Qu’est-ce que le parachutisme sportif et plus particulièrement votre discipline de prédilection, le freefly ?

Greg Crozier : Le parachutisme se décline en deux parties : l’activité militaire et l’activité civil. Il existe une fédération française de parachutisme liée au ministère des Sports. A l’intérieur de l’appellation parachutisme sportif, il existe beaucoup de disciplines. Les disciplines en chute, des groupes de quatre ou huit personnes qui font des figures le plus vite possible et les artistiques le freefly et le freestyle font partie. En freestyle, on voit une seule personne à l’écran, et deux pour le freefly. On distingue aussi les disciplines sous voile avec ceux qui font de la précision d’atterrissage, ceux qui ouvrent tout de suite leur voile pour faire des constructions à deux ou à quatre ou encore ceux qui déploient des petites voiles. Sans oublier le wingsuit qui fait désormais partie intégrante du parachutisme sportif.

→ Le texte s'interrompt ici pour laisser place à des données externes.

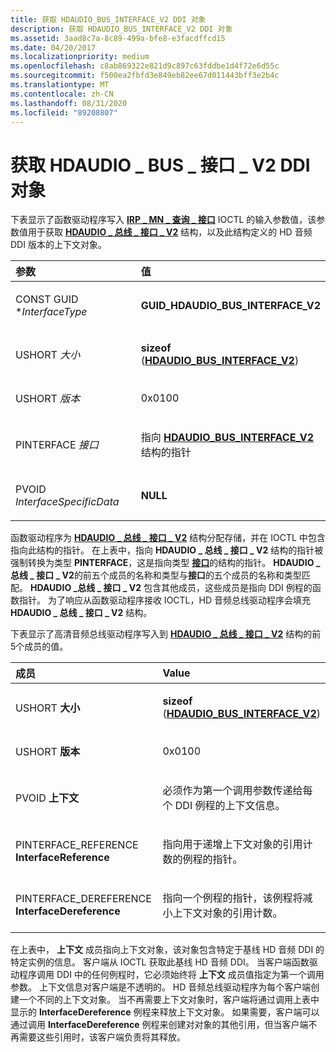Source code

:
 ```yaml
---
title: 获取 HDAUDIO_BUS_INTERFACE_V2 DDI 对象
description: 获取 HDAUDIO_BUS_INTERFACE_V2 DDI 对象
ms.assetid: 3aad8c7a-8c89-499a-bfe8-e3facdffcd15
ms.date: 04/20/2017
ms.localizationpriority: medium
ms.openlocfilehash: c8ab869322e821d9c897c63fddbe1d4f72e6d55c
ms.sourcegitcommit: f500ea2fbfd3e849eb82ee67d011443bff3e2b4c
ms.translationtype: MT
ms.contentlocale: zh-CN
ms.lasthandoff: 08/31/2020
ms.locfileid: "89208807"
---
```

# <a name="obtaining-an-hdaudio_bus_interface_v2-ddi-object"></a>获取 HDAUDIO \_ BUS \_ 接口 \_ V2 DDI 对象


下表显示了函数驱动程序写入 [**IRP \_ MN \_ 查询 \_ 接口**](../kernel/irp-mn-query-interface.md) IOCTL 的输入参数值，该参数值用于获取 [**HDAUDIO \_ 总线 \_ 接口 \_ V2**](/windows-hardware/drivers/ddi/hdaudio/ns-hdaudio-_hdaudio_bus_interface_v2) 结构，以及此结构定义的 HD 音频 DDI 版本的上下文对象。

<table>
<colgroup>
<col width="50%" />
<col width="50%" />
</colgroup>
<thead>
<tr class="header">
<th align="left">参数</th>
<th align="left">值</th>
</tr>
</thead>
<tbody>
<tr class="odd">
<td align="left"><p>CONST GUID *<em>InterfaceType</em></p></td>
<td align="left"><p><strong>GUID_HDAUDIO_BUS_INTERFACE_V2</strong></p></td>
</tr>
<tr class="even">
<td align="left"><p>USHORT <em>大小</em></p></td>
<td align="left"><p><strong>sizeof</strong> (<a href="https://docs.microsoft.com/windows-hardware/drivers/ddi/hdaudio/ns-hdaudio-_hdaudio_bus_interface_v2" data-raw-source="[&lt;strong&gt;HDAUDIO_BUS_INTERFACE_V2&lt;/strong&gt;](/windows-hardware/drivers/ddi/hdaudio/ns-hdaudio-_hdaudio_bus_interface_v2)"><strong>HDAUDIO_BUS_INTERFACE_V2</strong></a>) </p></td>
</tr>
<tr class="odd">
<td align="left"><p>USHORT <em>版本</em></p></td>
<td align="left"><p>0x0100</p></td>
</tr>
<tr class="even">
<td align="left"><p>PINTERFACE <em>接口</em></p></td>
<td align="left"><p>指向 <a href="https://docs.microsoft.com/windows-hardware/drivers/ddi/hdaudio/ns-hdaudio-_hdaudio_bus_interface_v2" data-raw-source="[&lt;strong&gt;HDAUDIO_BUS_INTERFACE_V2&lt;/strong&gt;](/windows-hardware/drivers/ddi/hdaudio/ns-hdaudio-_hdaudio_bus_interface_v2)"><strong>HDAUDIO_BUS_INTERFACE_V2</strong></a> 结构的指针</p></td>
</tr>
<tr class="odd">
<td align="left"><p>PVOID <em>InterfaceSpecificData</em></p></td>
<td align="left"><p><strong>NULL</strong></p></td>
</tr>
</tbody>
</table>

 

函数驱动程序为 [**HDAUDIO \_ 总线 \_ 接口 \_ V2**](/windows-hardware/drivers/ddi/hdaudio/ns-hdaudio-_hdaudio_bus_interface_v2) 结构分配存储，并在 IOCTL 中包含指向此结构的指针。 在上表中，指向 **HDAUDIO \_ 总线 \_ 接口 \_ V2** 结构的指针被强制转换为类型 **PINTERFACE**，这是指向类型 [**接口**](/windows-hardware/drivers/ddi/wdm/ns-wdm-_interface)的结构的指针。 **HDAUDIO \_ 总线 \_ 接口 \_ V2**的前五个成员的名称和类型与**接口**的五个成员的名称和类型匹配。 **HDAUDIO \_总线 \_ 接口 \_ V2** 包含其他成员，这些成员是指向 DDI 例程的函数指针。 为了响应从函数驱动程序接收 IOCTL，HD 音频总线驱动程序会填充 **HDAUDIO \_ 总线 \_ 接口 \_ V2** 结构。

下表显示了高清音频总线驱动程序写入到 [**HDAUDIO \_ 总线 \_ 接口 \_ V2**](/windows-hardware/drivers/ddi/hdaudio/ns-hdaudio-_hdaudio_bus_interface_v2) 结构的前5个成员的值。

<table>
<colgroup>
<col width="50%" />
<col width="50%" />
</colgroup>
<thead>
<tr class="header">
<th align="left">成员</th>
<th align="left">Value</th>
</tr>
</thead>
<tbody>
<tr class="odd">
<td align="left"><p>USHORT <strong>大小</strong></p></td>
<td align="left"><p><strong>sizeof</strong> (<a href="https://docs.microsoft.com/windows-hardware/drivers/ddi/hdaudio/ns-hdaudio-_hdaudio_bus_interface_v2" data-raw-source="[&lt;strong&gt;HDAUDIO_BUS_INTERFACE_V2&lt;/strong&gt;](/windows-hardware/drivers/ddi/hdaudio/ns-hdaudio-_hdaudio_bus_interface_v2)"><strong>HDAUDIO_BUS_INTERFACE_V2</strong></a>) </p></td>
</tr>
<tr class="even">
<td align="left"><p>USHORT <strong>版本</strong></p></td>
<td align="left"><p>0x0100</p></td>
</tr>
<tr class="odd">
<td align="left"><p>PVOID <strong>上下文</strong></p></td>
<td align="left"><p>必须作为第一个调用参数传递给每个 DDI 例程的上下文信息。</p></td>
</tr>
<tr class="even">
<td align="left"><p>PINTERFACE_REFERENCE <strong>InterfaceReference</strong></p></td>
<td align="left"><p>指向用于递增上下文对象的引用计数的例程的指针。</p></td>
</tr>
<tr class="odd">
<td align="left"><p>PINTERFACE_DEREFERENCE <strong>InterfaceDereference</strong></p></td>
<td align="left"><p>指向一个例程的指针，该例程将减小上下文对象的引用计数。</p></td>
</tr>
</tbody>
</table>

 

在上表中， **上下文** 成员指向上下文对象，该对象包含特定于基线 HD 音频 DDI 的特定实例的信息。 客户端从 IOCTL 获取此基线 HD 音频 DDI。 当客户端函数驱动程序调用 DDI 中的任何例程时，它必须始终将 **上下文** 成员值指定为第一个调用参数。 上下文信息对客户端是不透明的。 HD 音频总线驱动程序为每个客户端创建一个不同的上下文对象。 当不再需要上下文对象时，客户端将通过调用上表中显示的 **InterfaceDereference** 例程来释放上下文对象。 如果需要，客户端可以通过调用 **InterfaceDereference** 例程来创建对对象的其他引用，但当客户端不再需要这些引用时，该客户端负责将其释放。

Quels sont vos parcours dans ce monde du parachutisme sportif ?

Karine Joly : J’ai commencé en 2004 à apprendre à voler seule. J’ai tout de suite débuté par le freefly car, selon moi, c’est la discipline de référence en ce qui concerne la liberté du corps. Elle permet de dompter toutes les postures dans la 3D sans avoir besoin de combinaison spéciale comme les ailées. On profite tout le temps de la chute libre en essayant de réaliser un programme artistique semblable au patinage. Avec Greg, on a décidé de former une équipe de freefly fin 2008 pour entrer en compétition en 2009. On n’a jamais arrêté depuis.

G.C. :  Mon père était pilote de petit avion et de montgolfière. J’ai pu approcher rapidement le parachutisme même si c’était des portes qu’il ne voulait pas que j’ouvre. Il avait peur que je saute en parachute. J’y suis allé plus lentement en commençant à 16 ans. J’ai dû attendre l’arrivée de Karine pour que les choses deviennent sérieuses. On a été à fond depuis qu’on a créé l’équipe en 2008.

Que ressent-on exactement au moment de la chute libre ?

K.J. : Les sensations sont propres à chacun. On ne sent pas tomber comme on peut l’imaginer dans un manège d’une fête foraine. On est toujours pris en charge pas un coussin d’air. Au moment de sortir, l’avion est en déplacement horizontal, on sent pleins d’appuis sur le corps. Je compare souvent avec les sensations d’une main sortie de la vitre d’une voiture sur l’autoroute.

G.C. : Pour ma part, je suis marqué par la puissance. A moins de traverser un nuage, on a du mal à avoir une référence sur la vitesse. Faire du gainage, utiliser son corps entier pour accélérer, freiner, monter, se déplacer, c’est ce que j’adore. On est dans un fluide, un peu comme dans l’eau. On peut prendre la posture que l’on souhaite.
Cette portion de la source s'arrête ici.